GEORGE: My friends, old Walter's aura has lost its luster. A digital copy of a digital copy is identical to the original. Art need not dwell in that kind of sweaty, smelly body space he was talking about. On the contrary, Art can now exist on account of ones and zeroes orderly arranged to trigger... electrons firing straight at your eyeballs locked onto the screen. These days, people like you need detritus collectors like me.

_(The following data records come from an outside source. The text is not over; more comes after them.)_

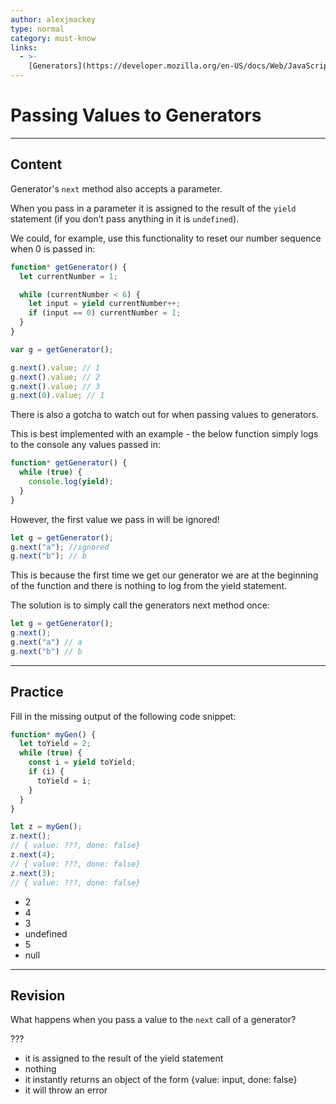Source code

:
 ```yaml
---
author: alexjmackey
type: normal
category: must-know
links:
  - >-
    [Generators](https://developer.mozilla.org/en-US/docs/Web/JavaScript/Reference/Global_Objects/Generator){documentation}
---
```


# Passing Values to Generators


---

## Content

Generator's `next` method also accepts a parameter.

When you pass in a parameter it is assigned to the result of the `yield` statement (if you don’t pass anything in it is `undefined`).

We could, for example, use this functionality to reset our number sequence when 0 is passed in:

```javascript
function* getGenerator() {
  let currentNumber = 1;

  while (currentNumber < 6) {
    let input = yield currentNumber++;
    if (input == 0) currentNumber = 1;
  }
}

var g = getGenerator();

g.next().value; // 1
g.next().value; // 2
g.next().value; // 3
g.next(0).value; // 1
```

There is also a gotcha to watch out for when passing values to generators.

This is best implemented with an example - the below function simply logs to the console any values passed in:

```javascript
function* getGenerator() {
  while (true) {
    console.log(yield);
  }
}
```

However, the first value we pass in will be ignored!

```javascript
let g = getGenerator();
g.next("a"); //ignored
g.next("b"); // b
```

This is because the first time we get our generator we are at the beginning of the function and there is nothing to log from the yield statement.

The solution is to simply call the generators next method once:

```javascript
let g = getGenerator();
g.next();
g.next("a") // a
g.next("b") // b
```


---

## Practice

Fill in the missing output of the following code snippet:

```javascript
function* myGen() {
  let toYield = 2;
  while (true) {
    const i = yield toYield;
    if (i) {
      toYield = i;
    }
  }
}

let z = myGen();
z.next();
// { value: ???, done: false}
z.next(4);
// { value: ???, done: false}
z.next(3);
// { value: ???, done: false}
```

- 2
- 4
- 3
- undefined
- 5
- null


---

## Revision

What happens when you pass a value to the `next` call of a generator?

???

- it is assigned to the result of the yield statement
- nothing
- it instantly returns an object of the form {value: input, done: false}
- it will throw an error
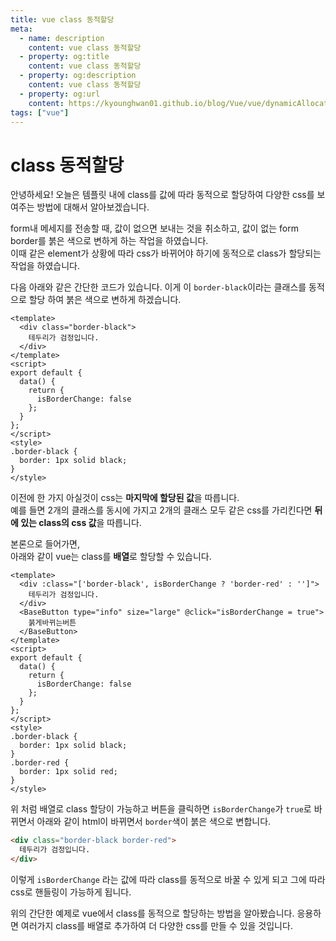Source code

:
 ```yaml
---
title: vue class 동적할당
meta:
  - name: description
    content: vue class 동적할당
  - property: og:title
    content: vue class 동적할당
  - property: og:description
    content: vue class 동적할당
  - property: og:url
    content: https://kyounghwan01.github.io/blog/Vue/vue/dynamicAllocation/
tags: ["vue"]
---
```


# class 동적할당

안녕하세요! 오늘은 템플릿 내에 class를 값에 따라 동적으로 할당하여 다양한 css를 보여주는 방법에 대해서 알아보겠습니다.

form내 메세지를 전송할 때, 값이 없으면 보내는 것을 취소하고, 값이 없는 form border를 붉은 색으로 변하게 하는 작업을 하였습니다.<br>
이때 같은 element가 상황에 따라 css가 바뀌어야 하기에 동적으로 class가 할당되는 작업을 하였습니다.

다음 아래와 같은 간단한 코드가 있습니다. 이게 이 `border-black`이라는 클래스를 동적으로 할당 하여 붉은 색으로 변하게 하겠습니다.<br>

```vue
<template>
  <div class="border-black">
    테두리가 검정입니다.
  </div>
</template>
<script>
export default {
  data() {
    return {
      isBorderChange: false
    };
  }
};
</script>
<style>
.border-black {
  border: 1px solid black;
}
</style>
```

이전에 한 가지 아실것이 css는 **마지막에 할당된 값**을 따릅니다.<br>
예를 들면 2개의 클래스를 동시에 가지고 2개의 클래스 모두 같은 css를 가리킨다면 **뒤에 있는 class의 css 값**을 따릅니다.

본론으로 들어가면,<br>
아래와 같이 vue는 class를 **배열**로 할당할 수 있습니다.

```vue
<template>
  <div :class="['border-black', isBorderChange ? 'border-red' : '']">
    테두리가 검정입니다.
  </div>
  <BaseButton type="info" size="large" @click="isBorderChange = true">
    붉게바뀌는버튼
  </BaseButton>
</template>
<script>
export default {
  data() {
    return {
      isBorderChange: false
    };
  }
};
</script>
<style>
.border-black {
  border: 1px solid black;
}
.border-red {
  border: 1px solid red;
}
</style>
```

위 처럼 배열로 class 할당이 가능하고 버튼을 클릭하면 `isBorderChange`가 `true`로 바뀌면서 아래와 같이 html이 바뀌면서 `border`색이 붉은 색으로 변합니다.

```html
<div class="border-black border-red">
  테두리가 검정입니다.
</div>
```

이렇게 `isBorderChange` 라는 값에 따라 class를 동적으로 바꿀 수 있게 되고 그에 따라 css로 핸들링이 가능하게 됩니다.

위의 간단한 예제로 vue에서 class를 동적으로 할당하는 방법을 알아봤습니다.
응용하면 여러가지 class를 배열로 추가하여 더 다양한 css를 만들 수 있을 것입니다.

<Disqus />
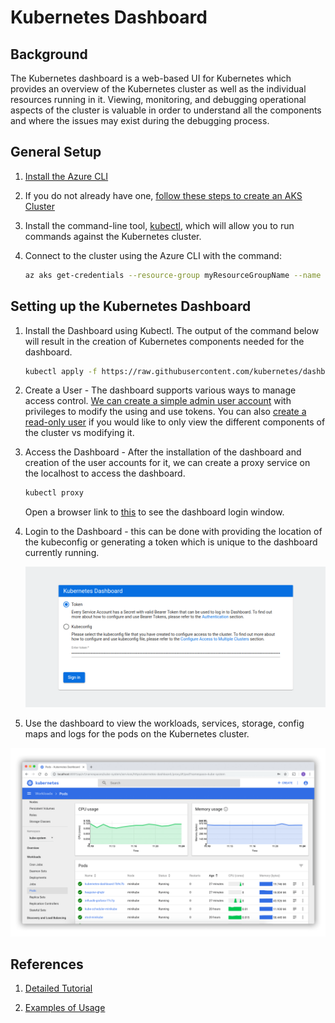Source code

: # Kubernetes Dashboard

## Background

The Kubernetes dashboard is a web-based UI for Kubernetes which provides an overview of the Kubernetes cluster as well as the individual resources running in it. Viewing, monitoring, and debugging operational aspects of the cluster is valuable in order to understand all the components and where the issues may exist during the debugging process.

## General Setup

1. [Install the Azure CLI](https://docs.microsoft.com/en-us/cli/azure/install-azure-cli)

2. If you do not already have one, [follow these steps to create an AKS Cluster](https://docs.microsoft.com/en-us/azure/aks/kubernetes-walkthrough)

3. Install the command-line tool, [kubectl](https://kubernetes.io/docs/tasks/tools/install-kubectl/), which will allow you to run commands against the Kubernetes cluster.

4. Connect to the cluster using the Azure CLI with the command:

    ```bash
    az aks get-credentials --resource-group myResourceGroupName --name myAKSClusterName
    ```

## Setting up the Kubernetes Dashboard

1. Install the Dashboard using Kubectl. The output of the command below will result in the creation of Kubernetes components needed for the dashboard.

   ```bash
   kubectl apply -f https://raw.githubusercontent.com/kubernetes/dashboard/v2.0.0/aio/deploy/recommended.yaml
   ```

2. Create a User - The dashboard supports various ways to manage access control. [We can create a simple admin user account](https://upcloud.com/community/tutorials/deploy-kubernetes-dashboard/#point-2) with privileges to modify the using and use tokens. You can also [create a read-only user](https://upcloud.com/community/tutorials/deploy-kubernetes-dashboard/#point-3) if you would like to only view the different components of the cluster vs modifying it.

3. Access the Dashboard - After the installation of the dashboard and creation of the user accounts for it, we can create a proxy service on the localhost to access the dashboard.

    ```bash
    kubectl proxy
    ```

    Open a browser link to [this](http://localhost:8001/api/v1/namespaces/kubernetes-dashboard/services/https:kubernetes-dashboard:/proxy/) to see the dashboard login window.

4. Login to the Dashboard - this can be done with providing the location of the kubeconfig or generating a token which is unique to the dashboard currently running.

    ![Login Overview](assets/kubernetes-dashboard-sign-in.png)

5. Use the dashboard to view the workloads, services, storage, config maps and logs for the pods on the Kubernetes cluster.

![Dashboard Example](assets/kubernetes-dashboard-example.png)

## References

1. [Detailed Tutorial](https://upcloud.com/community/tutorials/deploy-kubernetes-dashboard/)

2. [Examples of Usage](https://kubernetes.io/docs/tasks/access-application-cluster/web-ui-dashboard/)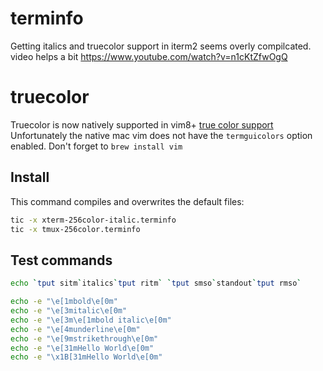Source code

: # terminfo

Getting italics and truecolor support in iterm2 seems overly
compilcated.
video helps a bit https://www.youtube.com/watch?v=n1cKtZfwOgQ

# truecolor
Truecolor is now natively supported in vim8+
[true color support](https://gist.github.com/XVilka/8346728)
Unfortunately the native mac vim does not have the
`termguicolors` option enabled. Don't forget to `brew install vim`

## Install
This command compiles and overwrites the default files:
```sh
tic -x xterm-256color-italic.terminfo
tic -x tmux-256color.terminfo
```

## Test commands
```sh
echo `tput sitm`italics`tput ritm` `tput smso`standout`tput rmso`
```

```sh
echo -e "\e[1mbold\e[0m"
echo -e "\e[3mitalic\e[0m"
echo -e "\e[3m\e[1mbold italic\e[0m"
echo -e "\e[4munderline\e[0m"
echo -e "\e[9mstrikethrough\e[0m"
echo -e "\e[31mHello World\e[0m"
echo -e "\x1B[31mHello World\e[0m"
```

MARTA: It's not that he's stupid or evil—I know he's looking out for us, trying to make sure we'll have...what do we really need though. He's so lost. (Riffing on the words) So lost. SoulLost. Lost So-Cyber-SoLost-SoSo-Space-SoSo-Dido. Perdido. George doesn't listen to the sounds around the words. He doesn't get the aura thing. He just sorta flails around trying to capture everything without really understanding any of it. (She hears her owns words and realizes what she is saying). Without really getting it. (Pause) Our seventh anniversary is next month. No ring, we just celebrate my move-in date. Into his palatial apartment on the Upper East Side. Yeah but we had some really good years. You might not know it to look at him now, but he was really something in the day, full of himself as always, but also full of passion.
(A flashback to seven years earlier, in a club. MARTA and GEORGE have each put on an article of clothing that reflects their youth—MARTA is 23, GEORGE in his mid 30s.)